INPUT FOR THIS TASK:
* * * *

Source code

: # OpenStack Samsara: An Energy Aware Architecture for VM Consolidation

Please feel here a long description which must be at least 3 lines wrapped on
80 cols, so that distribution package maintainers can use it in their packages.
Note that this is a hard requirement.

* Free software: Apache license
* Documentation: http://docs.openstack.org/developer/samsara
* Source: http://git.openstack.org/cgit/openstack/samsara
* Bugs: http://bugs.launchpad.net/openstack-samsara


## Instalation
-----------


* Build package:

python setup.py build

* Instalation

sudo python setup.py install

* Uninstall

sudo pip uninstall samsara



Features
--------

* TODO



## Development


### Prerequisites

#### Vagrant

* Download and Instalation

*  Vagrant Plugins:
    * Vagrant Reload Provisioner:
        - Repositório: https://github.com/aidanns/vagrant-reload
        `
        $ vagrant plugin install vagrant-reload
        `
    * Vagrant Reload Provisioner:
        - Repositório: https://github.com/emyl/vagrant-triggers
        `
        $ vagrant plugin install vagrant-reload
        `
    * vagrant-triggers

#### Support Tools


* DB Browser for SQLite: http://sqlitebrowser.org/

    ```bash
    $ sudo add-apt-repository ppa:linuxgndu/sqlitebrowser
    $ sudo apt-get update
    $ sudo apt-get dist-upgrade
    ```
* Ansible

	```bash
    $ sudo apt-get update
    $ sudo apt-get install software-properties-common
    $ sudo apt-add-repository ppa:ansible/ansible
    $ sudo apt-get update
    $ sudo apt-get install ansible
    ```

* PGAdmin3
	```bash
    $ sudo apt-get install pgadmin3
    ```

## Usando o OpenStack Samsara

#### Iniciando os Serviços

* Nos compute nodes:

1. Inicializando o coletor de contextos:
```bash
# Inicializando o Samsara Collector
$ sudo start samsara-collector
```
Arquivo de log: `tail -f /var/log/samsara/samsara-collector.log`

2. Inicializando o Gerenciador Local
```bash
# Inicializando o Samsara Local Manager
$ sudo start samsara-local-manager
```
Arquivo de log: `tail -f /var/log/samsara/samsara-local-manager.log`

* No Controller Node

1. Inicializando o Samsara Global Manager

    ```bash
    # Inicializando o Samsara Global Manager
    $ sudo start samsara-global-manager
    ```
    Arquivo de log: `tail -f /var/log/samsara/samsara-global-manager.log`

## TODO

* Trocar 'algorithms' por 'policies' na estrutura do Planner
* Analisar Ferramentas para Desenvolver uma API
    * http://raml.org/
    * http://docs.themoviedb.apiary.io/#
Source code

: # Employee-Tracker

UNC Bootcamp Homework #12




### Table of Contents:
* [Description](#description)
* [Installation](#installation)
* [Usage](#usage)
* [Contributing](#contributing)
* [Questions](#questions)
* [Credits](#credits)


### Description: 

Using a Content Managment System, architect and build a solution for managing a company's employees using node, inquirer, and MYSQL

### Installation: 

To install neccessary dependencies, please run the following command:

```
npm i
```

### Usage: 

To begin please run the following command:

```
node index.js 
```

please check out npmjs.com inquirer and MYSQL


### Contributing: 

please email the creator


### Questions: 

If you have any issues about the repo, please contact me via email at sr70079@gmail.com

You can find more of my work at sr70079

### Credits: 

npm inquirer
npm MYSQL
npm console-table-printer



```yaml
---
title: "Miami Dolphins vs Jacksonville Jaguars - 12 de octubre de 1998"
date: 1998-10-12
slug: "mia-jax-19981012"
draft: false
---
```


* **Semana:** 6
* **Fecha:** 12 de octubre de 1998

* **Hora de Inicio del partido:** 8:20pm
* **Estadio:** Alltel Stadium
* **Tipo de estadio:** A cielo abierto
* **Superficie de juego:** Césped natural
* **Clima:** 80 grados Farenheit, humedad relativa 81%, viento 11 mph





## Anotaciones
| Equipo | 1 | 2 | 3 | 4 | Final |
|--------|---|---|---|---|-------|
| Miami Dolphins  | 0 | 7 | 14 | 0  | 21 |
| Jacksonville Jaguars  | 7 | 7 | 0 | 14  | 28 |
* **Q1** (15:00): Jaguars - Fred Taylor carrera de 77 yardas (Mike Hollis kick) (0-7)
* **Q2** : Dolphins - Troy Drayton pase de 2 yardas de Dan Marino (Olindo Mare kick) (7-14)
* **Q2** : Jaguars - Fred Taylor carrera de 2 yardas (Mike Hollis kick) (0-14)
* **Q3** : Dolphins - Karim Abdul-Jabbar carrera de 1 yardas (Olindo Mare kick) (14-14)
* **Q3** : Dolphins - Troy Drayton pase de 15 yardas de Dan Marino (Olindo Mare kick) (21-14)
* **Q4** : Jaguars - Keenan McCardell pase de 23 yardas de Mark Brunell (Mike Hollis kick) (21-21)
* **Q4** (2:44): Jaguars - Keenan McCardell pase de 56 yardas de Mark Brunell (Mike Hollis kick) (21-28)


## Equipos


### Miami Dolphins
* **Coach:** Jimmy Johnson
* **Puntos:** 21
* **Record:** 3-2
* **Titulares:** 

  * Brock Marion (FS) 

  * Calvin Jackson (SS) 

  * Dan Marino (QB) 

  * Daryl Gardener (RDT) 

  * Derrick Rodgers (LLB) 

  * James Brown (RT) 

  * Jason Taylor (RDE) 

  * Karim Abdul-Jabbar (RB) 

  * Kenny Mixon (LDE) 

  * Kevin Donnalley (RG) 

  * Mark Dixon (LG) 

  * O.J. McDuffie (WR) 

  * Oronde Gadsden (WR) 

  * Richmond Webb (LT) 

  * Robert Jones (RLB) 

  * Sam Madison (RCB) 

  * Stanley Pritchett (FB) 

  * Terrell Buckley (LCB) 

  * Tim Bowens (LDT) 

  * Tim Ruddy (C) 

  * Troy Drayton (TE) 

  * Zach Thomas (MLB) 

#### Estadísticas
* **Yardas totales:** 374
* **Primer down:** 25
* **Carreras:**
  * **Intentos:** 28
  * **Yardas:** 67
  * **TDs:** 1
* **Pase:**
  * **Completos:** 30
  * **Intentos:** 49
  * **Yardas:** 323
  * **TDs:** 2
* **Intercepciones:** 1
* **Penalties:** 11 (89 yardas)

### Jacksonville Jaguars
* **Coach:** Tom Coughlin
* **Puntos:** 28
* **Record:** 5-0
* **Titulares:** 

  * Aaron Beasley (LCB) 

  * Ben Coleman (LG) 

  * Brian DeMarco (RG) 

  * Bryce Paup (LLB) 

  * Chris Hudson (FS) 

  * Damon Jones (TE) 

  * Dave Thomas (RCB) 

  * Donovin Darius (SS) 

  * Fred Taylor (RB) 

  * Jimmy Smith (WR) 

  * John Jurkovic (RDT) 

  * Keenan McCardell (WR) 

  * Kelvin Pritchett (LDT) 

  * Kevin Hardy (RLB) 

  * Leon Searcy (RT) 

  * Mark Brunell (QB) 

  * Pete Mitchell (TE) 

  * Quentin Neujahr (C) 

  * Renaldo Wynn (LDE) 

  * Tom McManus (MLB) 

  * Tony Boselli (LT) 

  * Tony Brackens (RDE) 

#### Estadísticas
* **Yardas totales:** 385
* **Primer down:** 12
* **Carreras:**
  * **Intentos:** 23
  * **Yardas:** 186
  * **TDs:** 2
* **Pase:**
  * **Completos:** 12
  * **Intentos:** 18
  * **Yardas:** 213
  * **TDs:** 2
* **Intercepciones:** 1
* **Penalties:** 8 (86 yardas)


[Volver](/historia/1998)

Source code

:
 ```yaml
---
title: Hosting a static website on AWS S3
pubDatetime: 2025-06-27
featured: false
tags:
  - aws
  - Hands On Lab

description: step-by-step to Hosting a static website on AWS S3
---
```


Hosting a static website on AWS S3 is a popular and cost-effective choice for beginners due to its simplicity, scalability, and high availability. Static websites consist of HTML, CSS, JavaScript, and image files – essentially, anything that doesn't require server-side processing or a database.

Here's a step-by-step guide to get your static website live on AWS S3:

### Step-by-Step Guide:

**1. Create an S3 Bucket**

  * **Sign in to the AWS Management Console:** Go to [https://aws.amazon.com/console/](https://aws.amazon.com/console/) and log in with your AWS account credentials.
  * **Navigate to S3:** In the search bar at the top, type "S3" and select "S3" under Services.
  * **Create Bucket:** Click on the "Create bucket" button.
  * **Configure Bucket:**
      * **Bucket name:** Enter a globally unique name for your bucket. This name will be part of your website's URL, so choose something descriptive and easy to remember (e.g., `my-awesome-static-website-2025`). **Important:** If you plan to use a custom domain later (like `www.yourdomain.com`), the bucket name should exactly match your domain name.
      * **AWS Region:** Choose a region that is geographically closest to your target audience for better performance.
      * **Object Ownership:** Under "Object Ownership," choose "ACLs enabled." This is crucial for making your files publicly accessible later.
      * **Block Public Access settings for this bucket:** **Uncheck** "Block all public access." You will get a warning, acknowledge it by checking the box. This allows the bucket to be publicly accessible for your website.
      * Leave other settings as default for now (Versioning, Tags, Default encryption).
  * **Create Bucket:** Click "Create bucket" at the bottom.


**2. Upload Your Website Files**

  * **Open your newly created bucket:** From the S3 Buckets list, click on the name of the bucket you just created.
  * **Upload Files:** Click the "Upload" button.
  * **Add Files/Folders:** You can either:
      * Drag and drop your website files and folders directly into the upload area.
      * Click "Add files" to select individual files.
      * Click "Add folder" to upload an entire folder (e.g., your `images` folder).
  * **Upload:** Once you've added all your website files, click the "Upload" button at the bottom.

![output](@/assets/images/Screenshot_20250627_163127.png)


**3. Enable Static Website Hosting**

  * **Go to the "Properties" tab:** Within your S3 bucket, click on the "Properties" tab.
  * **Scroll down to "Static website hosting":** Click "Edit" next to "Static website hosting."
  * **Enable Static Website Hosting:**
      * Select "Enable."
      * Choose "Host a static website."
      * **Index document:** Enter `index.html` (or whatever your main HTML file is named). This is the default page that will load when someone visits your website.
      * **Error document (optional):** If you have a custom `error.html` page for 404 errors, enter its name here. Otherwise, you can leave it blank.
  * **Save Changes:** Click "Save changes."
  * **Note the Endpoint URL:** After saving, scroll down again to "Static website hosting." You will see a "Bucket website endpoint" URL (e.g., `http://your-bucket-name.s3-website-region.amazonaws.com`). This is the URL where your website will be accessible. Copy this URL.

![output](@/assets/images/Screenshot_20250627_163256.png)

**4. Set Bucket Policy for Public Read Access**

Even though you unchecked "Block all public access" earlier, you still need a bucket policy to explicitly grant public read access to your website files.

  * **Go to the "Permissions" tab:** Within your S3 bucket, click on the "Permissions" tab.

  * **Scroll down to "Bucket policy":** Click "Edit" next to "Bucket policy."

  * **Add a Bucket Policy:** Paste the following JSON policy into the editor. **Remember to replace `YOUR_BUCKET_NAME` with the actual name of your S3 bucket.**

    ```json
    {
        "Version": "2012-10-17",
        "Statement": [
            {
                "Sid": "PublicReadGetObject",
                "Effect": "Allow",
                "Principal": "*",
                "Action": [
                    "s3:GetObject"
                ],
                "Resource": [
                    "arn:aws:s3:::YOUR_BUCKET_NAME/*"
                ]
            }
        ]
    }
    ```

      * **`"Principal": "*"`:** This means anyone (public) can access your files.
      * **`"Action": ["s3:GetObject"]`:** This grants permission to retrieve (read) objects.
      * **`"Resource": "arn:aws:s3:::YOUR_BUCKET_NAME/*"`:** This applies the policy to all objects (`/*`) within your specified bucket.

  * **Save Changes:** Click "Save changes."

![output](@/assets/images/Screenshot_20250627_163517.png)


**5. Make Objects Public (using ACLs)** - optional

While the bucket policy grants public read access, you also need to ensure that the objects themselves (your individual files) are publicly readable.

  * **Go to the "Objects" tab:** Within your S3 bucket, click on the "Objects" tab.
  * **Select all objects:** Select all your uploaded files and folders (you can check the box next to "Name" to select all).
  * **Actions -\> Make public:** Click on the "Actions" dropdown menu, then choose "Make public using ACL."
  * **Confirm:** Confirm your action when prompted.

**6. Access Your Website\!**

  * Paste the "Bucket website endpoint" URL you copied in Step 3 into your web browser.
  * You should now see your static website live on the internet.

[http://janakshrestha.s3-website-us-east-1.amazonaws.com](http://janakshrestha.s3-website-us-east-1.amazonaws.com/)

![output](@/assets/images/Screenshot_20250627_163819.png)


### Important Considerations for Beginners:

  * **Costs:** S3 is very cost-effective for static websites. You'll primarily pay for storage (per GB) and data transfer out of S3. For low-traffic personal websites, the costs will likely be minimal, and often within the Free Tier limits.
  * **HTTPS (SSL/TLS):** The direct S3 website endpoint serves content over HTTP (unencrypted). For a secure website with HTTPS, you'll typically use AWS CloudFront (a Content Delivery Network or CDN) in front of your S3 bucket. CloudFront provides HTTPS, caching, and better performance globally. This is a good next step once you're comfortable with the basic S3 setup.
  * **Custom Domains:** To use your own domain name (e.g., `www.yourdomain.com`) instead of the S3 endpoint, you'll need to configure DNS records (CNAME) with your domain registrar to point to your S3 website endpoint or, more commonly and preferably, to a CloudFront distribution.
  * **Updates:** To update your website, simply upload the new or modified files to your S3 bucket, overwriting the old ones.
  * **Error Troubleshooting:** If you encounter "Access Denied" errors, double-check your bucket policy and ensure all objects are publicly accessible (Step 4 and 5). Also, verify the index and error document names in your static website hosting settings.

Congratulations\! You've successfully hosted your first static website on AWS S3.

* * * *

ASSIGNMENT: Find out how many lines in the entries above hold "software", then reply with that figure and nothing else.

YOUR SOLUTION: 2